Florent Grimaldi : J’ ai écrit plusieurs récits que j’ ai soumis en vain à des comités de lecture. Vivant à l’ écart du milieu littéraire, j’ ai assez vite renoncé à cette démarche, sans doute parce que j’ ai la vanité de croire que ces récits ne pourraient pas être publiés directement sur papier dans les conditions actuelles... Un éditeur m’ a gentiment répondu en disant qu’ un de mes récits était publiable en raison de sa qualité littéraire, mais qu’ il ne trouverait certainement pas beaucoup de lecteurs...
En vérité, ces échecs répétés m’ ont amené à me remettre en question. Je n’ ai pas choisi de mettre en ligne ces récits rejetés par les maisons d’ édition, mais de repartir à zéro. De traiter tout le matériau littéraire dont je disposais sous forme d’ histoires assez anodines, mais qui pour moi revêtaient assez d’ importance pour qu’ elles méritent d’ être lues, ne serait-ce que par quelques amis.
Mon parcours : de vagues études de lettres abandonnées assez vite, une activité professionnelle très éloignée de la littérature. Je vis en Bourgogne où ma famille d’ origine italienne s’ est installée au siècle dernier pour y vivre de travaux agricoles.
RR : Est-ce que cela signifie que cette activité littéraire se suffit à elle-même, c’ est-à-dire que selon vous ces textes sont en quelque sorte « publiés », sans le support éditorial que la littérature depuis au moins deux siècles implique ?
FG : C’ est encore assez peu clair pour moi-même. Le livre est pour moi un fétiche que je place assez haut. J’ aurais préféré que mes textes fassent l’ objet de publication papier, mais en même temps je me rends bien compte que leur écriture a été rendue possible par cette impossibilité même. C’ est une forme d’ autoédition, mais elle a ceci de particulier que sa dimension numérique conditionne fortement la « créativité » en amont.

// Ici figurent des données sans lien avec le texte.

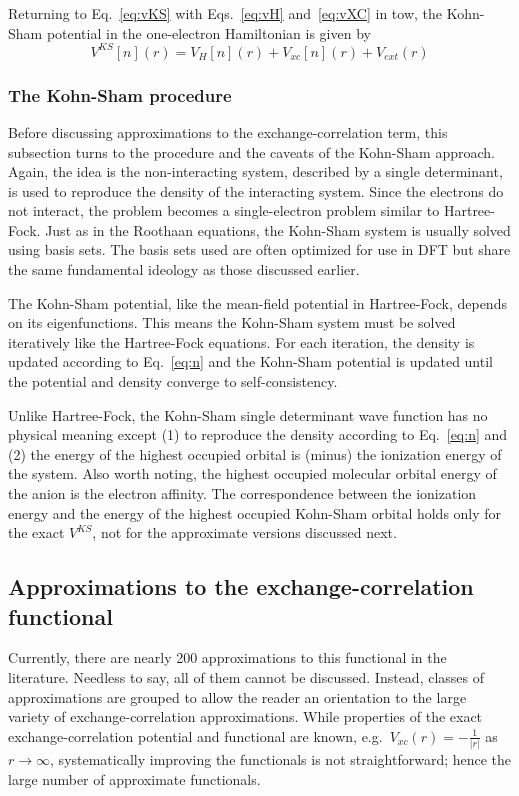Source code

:\documentclass[11pt,oneside,final]{huthesis}%
\begin{document}
Returning to Eq.~\eqref{eq:vKS} with Eqs.~\eqref{eq:vH} and~\eqref{eq:vXC} in tow,  the Kohn-Sham potential in the one-electron Hamiltonian is given by
\begin{equation}
V^{KS}[n](r)=V_{H}[n](r)+V_{xc}[n](r)+V_{ext}(r)
\end{equation}

\subsubsection{The Kohn-Sham procedure}
Before discussing approximations to the exchange-correlation term, this subsection turns to the procedure and the caveats of the Kohn-Sham approach.  Again, the idea is the non-interacting system, described by a single determinant, is used to reproduce the density of the interacting system.  Since the electrons do not interact, the problem becomes a single-electron problem similar to Hartree-Fock.  Just as in the Roothaan equations, the Kohn-Sham system is usually solved using basis sets.  The basis sets used are often optimized for use in DFT but share the same fundamental ideology as those discussed earlier.

The Kohn-Sham potential, like the mean-field potential in Hartree-Fock, depends on its eigenfunctions.  This means the Kohn-Sham system must be solved iteratively like the Hartree-Fock equations.  For each iteration, the density is updated according to Eq.~\eqref{eq:n} and the Kohn-Sham potential is updated until the potential and density converge to self-consistency.  

Unlike Hartree-Fock, the Kohn-Sham single determinant wave function has no physical meaning except (1) to reproduce the density according to Eq.~\eqref{eq:n} and (2) the energy of the highest occupied orbital is (minus) the ionization energy of the system.  Also worth noting, the highest occupied molecular orbital energy of the anion is the electron affinity.  The correspondence between the ionization energy and the energy of the highest occupied Kohn-Sham orbital holds only for the exact $V^{KS}$, not for the approximate versions discussed next.  

\subsection{Approximations to the exchange-correlation functional}\label{sec:Exc}
Currently, there are nearly 200 approximations to this functional in the literature.  Needless to say, all of them cannot be discussed.  Instead, classes of approximations are grouped to allow the reader an orientation to the large variety of exchange-correlation approximations.  While properties of the exact exchange-correlation potential and functional are known, e.g.~$V_{xc}(r)=-\frac{1}{|r|}$ as $r\rightarrow\infty$, systematically improving the functionals is not straightforward; hence the large number of approximate functionals.
\end{document}
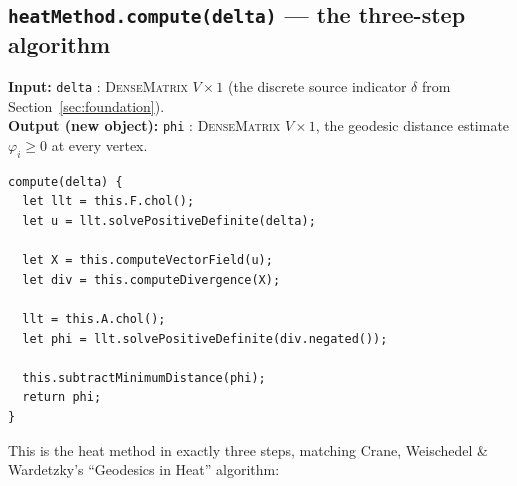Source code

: \documentclass[11pt]{article}
\newcommand{\code}[1]{\texttt{#1}}
\newcommand{\func}[1]{\texttt{\textbf{#1}}}
\newcommand{\type}[1]{\textsc{#1}}
\begin{document}
\subsection{\func{heatMethod.compute(delta)} --- the three-step algorithm}
\label{sec:compute}
\textbf{Input:} \code{delta} : \type{DenseMatrix} $V\times1$ (the discrete source
indicator $\delta$ from Section~\ref{sec:foundation}).\\
\textbf{Output (new object):} \code{phi} : \type{DenseMatrix} $V\times1$, the geodesic
distance estimate $\varphi_i\ge0$ at every vertex.

\begin{lstlisting}
compute(delta) {
  let llt = this.F.chol();
  let u = llt.solvePositiveDefinite(delta);

  let X = this.computeVectorField(u);
  let div = this.computeDivergence(X);

  llt = this.A.chol();
  let phi = llt.solvePositiveDefinite(div.negated());

  this.subtractMinimumDistance(phi);
  return phi;
}
\end{lstlisting}

This is the heat method in exactly three steps, matching Crane, Weischedel \& Wardetzky's
``Geodesics in Heat'' algorithm:
\end{document}
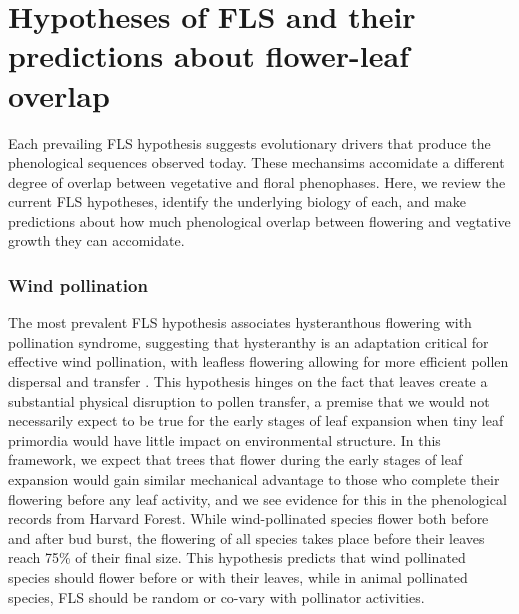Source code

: \documentclass[12pt]{article}\usepackage[]{graphicx}\usepackage[]{color}
\begin{document}
\section*{Hypotheses of FLS and their predictions about flower-leaf overlap}
\indent \indent Each prevailing FLS hypothesis suggests evolutionary drivers that produce the phenological sequences observed today. These mechansims accomidate a different degree of overlap between vegetative and floral phenophases. Here, we review the current FLS hypotheses, identify the underlying biology of each, and make predictions about how much phenological overlap between flowering and vegtative growth they can accomidate.

\subsubsection*{ Wind pollination}
\indent\indent The most prevalent FLS hypothesis associates hysteranthous flowering with pollination syndrome, suggesting that hysteranthy is an adaptation critical for effective wind pollination, with leafless flowering allowing for more efficient pollen dispersal and transfer \citep{Whitehead1969, Spurr1980,Friedman2009}. %
 This hypothesis hinges on the fact that leaves create a substantial physical disruption to pollen transfer, a premise that we would not necessarily expect to be true for the early stages of leaf expansion when tiny leaf primordia would have little impact on environmental structure. In this framework, we expect that trees that flower during the early stages of leaf expansion would gain similar mechanical advantage to those who complete their flowering before any leaf activity, and we see evidence for this in the phenological records from Harvard Forest. While wind-pollinated species flower both before and after bud burst, the flowering of all species takes place before their leaves reach 75\% of their final size. This hypothesis predicts that wind pollinated species should flower before or with their leaves, while in animal pollinated species, FLS should be random or co-vary with pollinator activities.
\end{document}

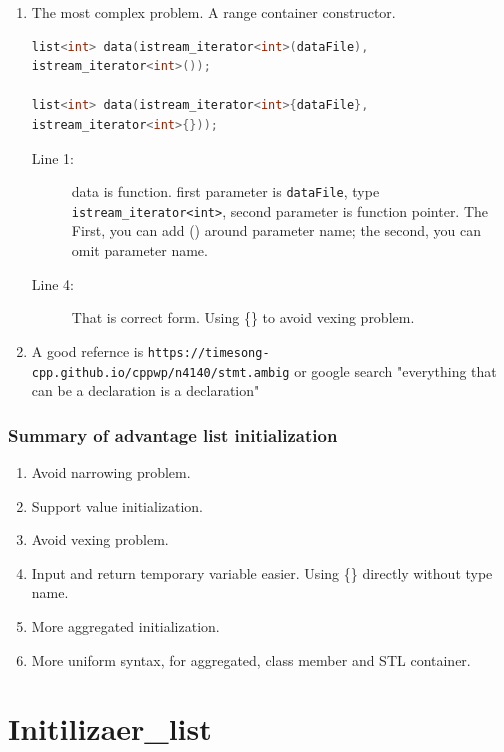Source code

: \documentclass[a4paper,11pt,twoside]{book}
\begin{document}
\begin{enumerate}
	
	\item The most complex problem. A range container constructor. 
\begin{lstlisting}[frame=single, language=c++, mathescape=true]
list<int> data(istream_iterator<int>(dataFile), 
istream_iterator<int>()); 

list<int> data(istream_iterator<int>{dataFile}, 
istream_iterator<int>{})); 
\end{lstlisting}
\begin{description}
	\item[Line 1:] data is function. first parameter is \texttt{dataFile}, type \texttt{istream\_iterator<int>}, second parameter is function pointer. The First, you can add () around parameter name;  the second, you can omit parameter name.
	
	\item[Line 4:] That is correct form. Using \{\} to avoid vexing problem. 
\end{description}
		
	\item A good refernce is \verb|https://timesong-cpp.github.io/cppwp/n4140/stmt.ambig| or google search 
	"everything that can be a declaration is a declaration" 
	

\end{enumerate}

\subsubsection{Summary of advantage list initialization}
\begin{enumerate}
	\item Avoid narrowing problem.
	\item Support value initialization.
	\item Avoid vexing problem. 
	\item Input and return temporary variable easier. Using \{\} directly without type name. 
	\item More aggregated initialization.
	\item More uniform syntax, for aggregated, class member and STL container. 
\end{enumerate}


\section{Initilizaer\_list}
\end{document}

RR : Venons-en aux textes eux-mêmes. Ils se présentent tous comme de brefs récits ou des méditations sur le processus d’ écriture lui-même, mais on reconnaît quelques contraintes qui les unissent les uns aux autres...
FG : Je ne sais pas... Je suis un peu gêné pour présenter ces textes tout de même assez divers. Oui, il y a l’ imparfait que j’ utilise systématiquement, en lien avec différentes personnes, souvent la troisième personne. Je tiens à l’ absence de noms de lieu et de personne. Disons que ce que je vise est tout à fait l’ opposé de ce qui fait la littérature actuelle, pleine d’ identités et de lieux répertoriés. Il s’ agit de ce que j’ appelle des « effacements », à chacun de se faire une idée à partir des textes eux-mêmes.
RR : Que lisez-vous ?
FG : Très peu de littérature contemporaine. Toujours les mêmes auteurs, le plus souvent des prosateurs des dix-huitième et dix-neuvième siècles... J’ aime beaucoup Buffon, ses textes animaliers sont des merveilles. Je n’ ai toujours pas fini de lire Nerval, Chateaubriand, Flaubert, Balzac, cette somme-là recouvre pour moi tout ce qui s’ écrit aujourd’ hui.
J’ aime aussi lire les journaux et observer ce qui se passe autour de moi.